**YOUR OBJECTIVE:**
Show each line of the records below where the word "hypothesis" occurs.

**INFORMATION SHOWN:**
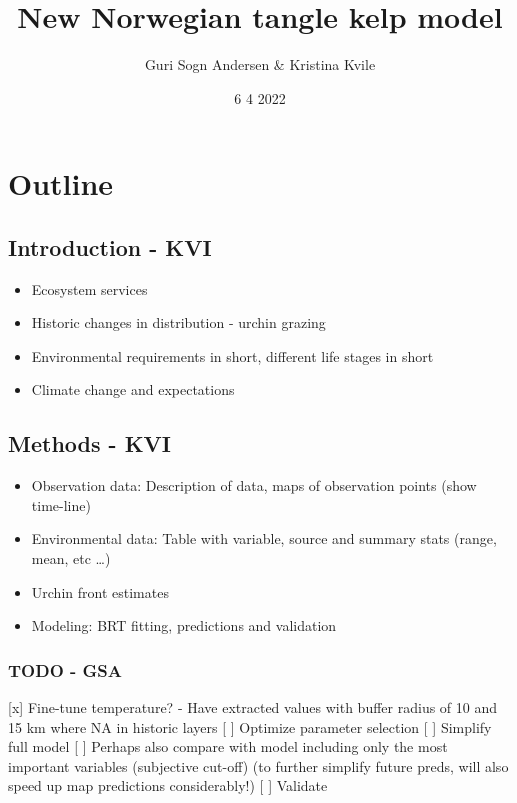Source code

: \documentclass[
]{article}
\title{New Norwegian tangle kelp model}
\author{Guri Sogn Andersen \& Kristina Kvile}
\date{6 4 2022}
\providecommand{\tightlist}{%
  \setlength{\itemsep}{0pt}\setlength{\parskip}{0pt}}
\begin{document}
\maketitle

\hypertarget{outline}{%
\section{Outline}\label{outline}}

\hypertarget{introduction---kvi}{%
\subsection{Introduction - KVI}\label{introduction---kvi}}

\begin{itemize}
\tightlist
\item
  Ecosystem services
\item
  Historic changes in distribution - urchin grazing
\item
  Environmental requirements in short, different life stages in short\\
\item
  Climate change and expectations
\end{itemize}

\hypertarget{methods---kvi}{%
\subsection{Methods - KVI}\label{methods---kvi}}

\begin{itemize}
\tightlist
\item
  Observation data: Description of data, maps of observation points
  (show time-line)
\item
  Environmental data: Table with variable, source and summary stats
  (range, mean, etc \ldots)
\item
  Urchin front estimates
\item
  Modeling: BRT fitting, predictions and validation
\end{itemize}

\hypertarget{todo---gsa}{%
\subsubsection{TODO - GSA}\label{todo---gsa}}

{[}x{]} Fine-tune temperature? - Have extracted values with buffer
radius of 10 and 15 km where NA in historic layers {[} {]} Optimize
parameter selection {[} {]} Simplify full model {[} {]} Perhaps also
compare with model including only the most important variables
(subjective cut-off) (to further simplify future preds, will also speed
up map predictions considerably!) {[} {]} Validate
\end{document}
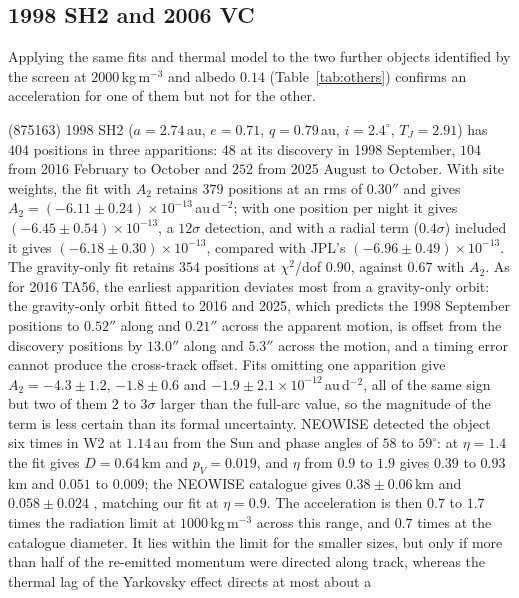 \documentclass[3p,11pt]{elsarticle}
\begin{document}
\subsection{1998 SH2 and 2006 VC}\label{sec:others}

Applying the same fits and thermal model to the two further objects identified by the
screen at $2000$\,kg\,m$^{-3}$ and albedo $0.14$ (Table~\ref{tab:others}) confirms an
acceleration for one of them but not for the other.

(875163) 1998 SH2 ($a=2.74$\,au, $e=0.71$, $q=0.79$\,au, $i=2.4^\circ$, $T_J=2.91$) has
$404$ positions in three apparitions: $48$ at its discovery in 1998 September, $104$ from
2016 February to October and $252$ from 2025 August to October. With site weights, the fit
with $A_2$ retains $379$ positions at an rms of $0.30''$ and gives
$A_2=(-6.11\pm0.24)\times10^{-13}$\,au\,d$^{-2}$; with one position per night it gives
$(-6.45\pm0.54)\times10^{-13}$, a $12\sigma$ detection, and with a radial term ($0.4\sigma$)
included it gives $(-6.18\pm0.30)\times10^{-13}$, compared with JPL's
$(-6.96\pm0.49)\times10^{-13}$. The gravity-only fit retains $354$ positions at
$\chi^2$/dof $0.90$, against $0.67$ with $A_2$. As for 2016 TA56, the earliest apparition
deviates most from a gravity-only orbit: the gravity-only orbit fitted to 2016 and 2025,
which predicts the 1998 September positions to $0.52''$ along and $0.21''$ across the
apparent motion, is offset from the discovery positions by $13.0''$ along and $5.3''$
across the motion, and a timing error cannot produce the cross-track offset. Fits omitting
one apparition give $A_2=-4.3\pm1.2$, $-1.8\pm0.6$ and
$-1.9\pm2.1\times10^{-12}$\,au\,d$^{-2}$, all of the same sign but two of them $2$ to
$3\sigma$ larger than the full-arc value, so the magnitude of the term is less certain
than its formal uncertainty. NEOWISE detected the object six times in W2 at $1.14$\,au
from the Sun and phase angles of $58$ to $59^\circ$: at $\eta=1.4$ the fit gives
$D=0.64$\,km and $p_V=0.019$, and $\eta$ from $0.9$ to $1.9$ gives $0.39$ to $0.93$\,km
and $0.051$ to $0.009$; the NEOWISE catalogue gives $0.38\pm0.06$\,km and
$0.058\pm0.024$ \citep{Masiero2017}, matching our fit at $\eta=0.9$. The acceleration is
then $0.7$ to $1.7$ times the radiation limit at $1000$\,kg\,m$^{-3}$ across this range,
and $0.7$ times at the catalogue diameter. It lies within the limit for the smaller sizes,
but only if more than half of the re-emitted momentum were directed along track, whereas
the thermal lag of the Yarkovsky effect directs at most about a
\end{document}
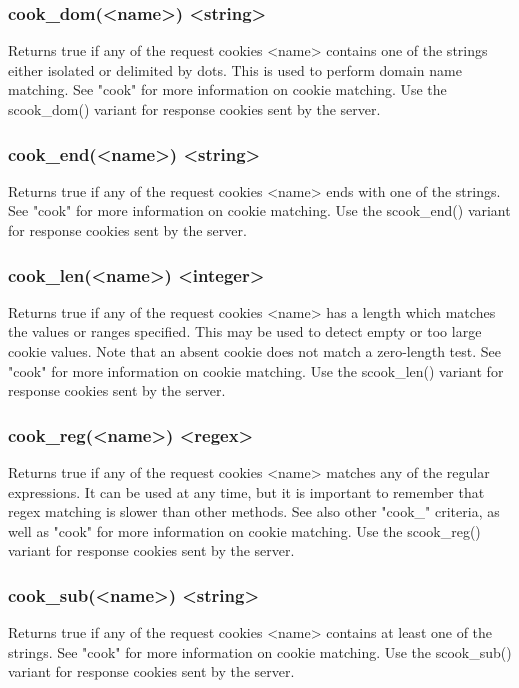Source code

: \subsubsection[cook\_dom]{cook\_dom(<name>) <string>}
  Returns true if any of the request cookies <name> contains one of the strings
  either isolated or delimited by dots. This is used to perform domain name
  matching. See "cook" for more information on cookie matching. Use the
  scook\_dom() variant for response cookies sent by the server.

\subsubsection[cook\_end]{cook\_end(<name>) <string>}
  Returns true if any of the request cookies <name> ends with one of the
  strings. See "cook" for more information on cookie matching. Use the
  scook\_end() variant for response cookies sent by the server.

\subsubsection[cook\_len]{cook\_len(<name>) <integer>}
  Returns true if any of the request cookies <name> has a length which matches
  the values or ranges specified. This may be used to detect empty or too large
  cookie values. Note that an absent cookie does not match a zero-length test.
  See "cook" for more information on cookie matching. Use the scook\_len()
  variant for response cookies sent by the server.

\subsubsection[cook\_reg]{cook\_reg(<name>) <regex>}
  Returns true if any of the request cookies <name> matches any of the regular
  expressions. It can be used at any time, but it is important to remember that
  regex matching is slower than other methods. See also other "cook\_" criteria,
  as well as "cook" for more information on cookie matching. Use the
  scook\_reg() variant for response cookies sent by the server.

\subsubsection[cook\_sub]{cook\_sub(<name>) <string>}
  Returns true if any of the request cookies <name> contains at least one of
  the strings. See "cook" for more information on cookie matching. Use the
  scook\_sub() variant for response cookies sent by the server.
...
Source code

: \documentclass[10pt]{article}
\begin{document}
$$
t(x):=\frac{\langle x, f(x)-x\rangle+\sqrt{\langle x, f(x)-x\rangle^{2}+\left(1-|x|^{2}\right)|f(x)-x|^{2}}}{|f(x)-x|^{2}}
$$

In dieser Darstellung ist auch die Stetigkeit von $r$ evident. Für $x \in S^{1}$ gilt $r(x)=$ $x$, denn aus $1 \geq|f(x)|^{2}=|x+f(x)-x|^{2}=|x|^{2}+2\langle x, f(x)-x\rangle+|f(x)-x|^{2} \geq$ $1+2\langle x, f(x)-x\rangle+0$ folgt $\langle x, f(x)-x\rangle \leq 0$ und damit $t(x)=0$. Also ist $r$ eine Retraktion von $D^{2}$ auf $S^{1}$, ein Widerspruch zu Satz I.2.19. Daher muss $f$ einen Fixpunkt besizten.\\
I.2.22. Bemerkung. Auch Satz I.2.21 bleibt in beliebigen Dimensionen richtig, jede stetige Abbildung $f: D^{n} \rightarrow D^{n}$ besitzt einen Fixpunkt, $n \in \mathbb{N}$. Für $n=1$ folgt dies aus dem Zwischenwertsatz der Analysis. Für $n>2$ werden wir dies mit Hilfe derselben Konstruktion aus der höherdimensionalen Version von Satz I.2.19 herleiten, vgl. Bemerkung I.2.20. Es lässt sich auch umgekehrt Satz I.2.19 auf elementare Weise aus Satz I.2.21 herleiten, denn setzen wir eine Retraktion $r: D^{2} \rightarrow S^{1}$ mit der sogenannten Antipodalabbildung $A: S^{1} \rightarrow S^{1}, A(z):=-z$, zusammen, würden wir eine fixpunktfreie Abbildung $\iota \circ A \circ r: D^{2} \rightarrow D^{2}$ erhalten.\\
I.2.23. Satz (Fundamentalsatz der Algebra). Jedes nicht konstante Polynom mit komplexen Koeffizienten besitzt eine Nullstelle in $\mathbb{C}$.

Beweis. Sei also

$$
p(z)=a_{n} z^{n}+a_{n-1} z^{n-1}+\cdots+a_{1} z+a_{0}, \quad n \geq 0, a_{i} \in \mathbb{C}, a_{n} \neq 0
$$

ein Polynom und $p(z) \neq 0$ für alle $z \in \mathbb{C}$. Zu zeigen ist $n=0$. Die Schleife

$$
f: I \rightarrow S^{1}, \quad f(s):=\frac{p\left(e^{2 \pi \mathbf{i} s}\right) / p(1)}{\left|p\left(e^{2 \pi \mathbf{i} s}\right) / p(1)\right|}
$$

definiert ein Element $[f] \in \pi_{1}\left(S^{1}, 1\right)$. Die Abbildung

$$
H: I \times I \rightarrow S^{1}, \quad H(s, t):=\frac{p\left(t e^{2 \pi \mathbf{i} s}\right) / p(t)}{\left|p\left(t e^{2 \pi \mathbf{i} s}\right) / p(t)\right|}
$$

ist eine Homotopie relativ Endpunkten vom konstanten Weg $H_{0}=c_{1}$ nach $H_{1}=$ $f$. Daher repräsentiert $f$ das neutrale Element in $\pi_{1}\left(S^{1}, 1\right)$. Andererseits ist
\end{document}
---
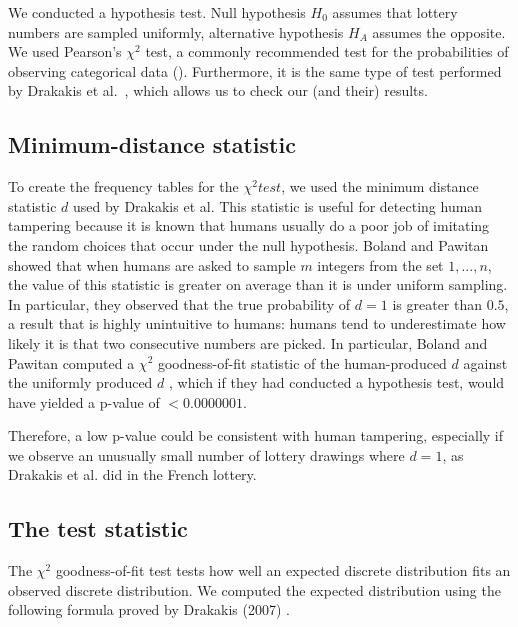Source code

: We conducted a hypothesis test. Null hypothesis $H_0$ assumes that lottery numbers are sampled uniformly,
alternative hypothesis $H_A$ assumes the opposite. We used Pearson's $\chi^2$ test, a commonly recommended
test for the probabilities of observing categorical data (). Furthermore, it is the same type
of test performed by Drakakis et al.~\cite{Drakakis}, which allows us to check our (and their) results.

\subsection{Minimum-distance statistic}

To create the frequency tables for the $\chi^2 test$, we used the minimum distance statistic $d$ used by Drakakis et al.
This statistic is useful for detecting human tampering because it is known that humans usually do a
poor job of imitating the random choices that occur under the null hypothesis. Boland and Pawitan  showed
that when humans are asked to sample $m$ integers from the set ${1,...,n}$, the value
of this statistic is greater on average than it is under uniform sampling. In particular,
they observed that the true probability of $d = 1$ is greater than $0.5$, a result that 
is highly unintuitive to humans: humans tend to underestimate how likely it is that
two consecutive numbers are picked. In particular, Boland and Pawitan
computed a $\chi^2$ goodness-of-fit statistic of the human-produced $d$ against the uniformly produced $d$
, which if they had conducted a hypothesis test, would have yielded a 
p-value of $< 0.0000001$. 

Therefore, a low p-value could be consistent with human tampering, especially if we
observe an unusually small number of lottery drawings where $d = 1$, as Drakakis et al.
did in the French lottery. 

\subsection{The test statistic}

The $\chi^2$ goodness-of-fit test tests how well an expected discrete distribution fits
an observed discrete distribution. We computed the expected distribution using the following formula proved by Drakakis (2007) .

**YOUR SOLUTION:**
: We conducted a hypothesis test. Null hypothesis $H_0$ assumes that lottery numbers are sampled uniformly,
alternative hypothesis $H_A$ assumes the opposite. We used Pearson's $\chi^2$ test, a commonly recommended
poor job of imitating the random choices that occur under the null hypothesis. Boland and Pawitan  showed
, which if they had conducted a hypothesis test, would have yielded a 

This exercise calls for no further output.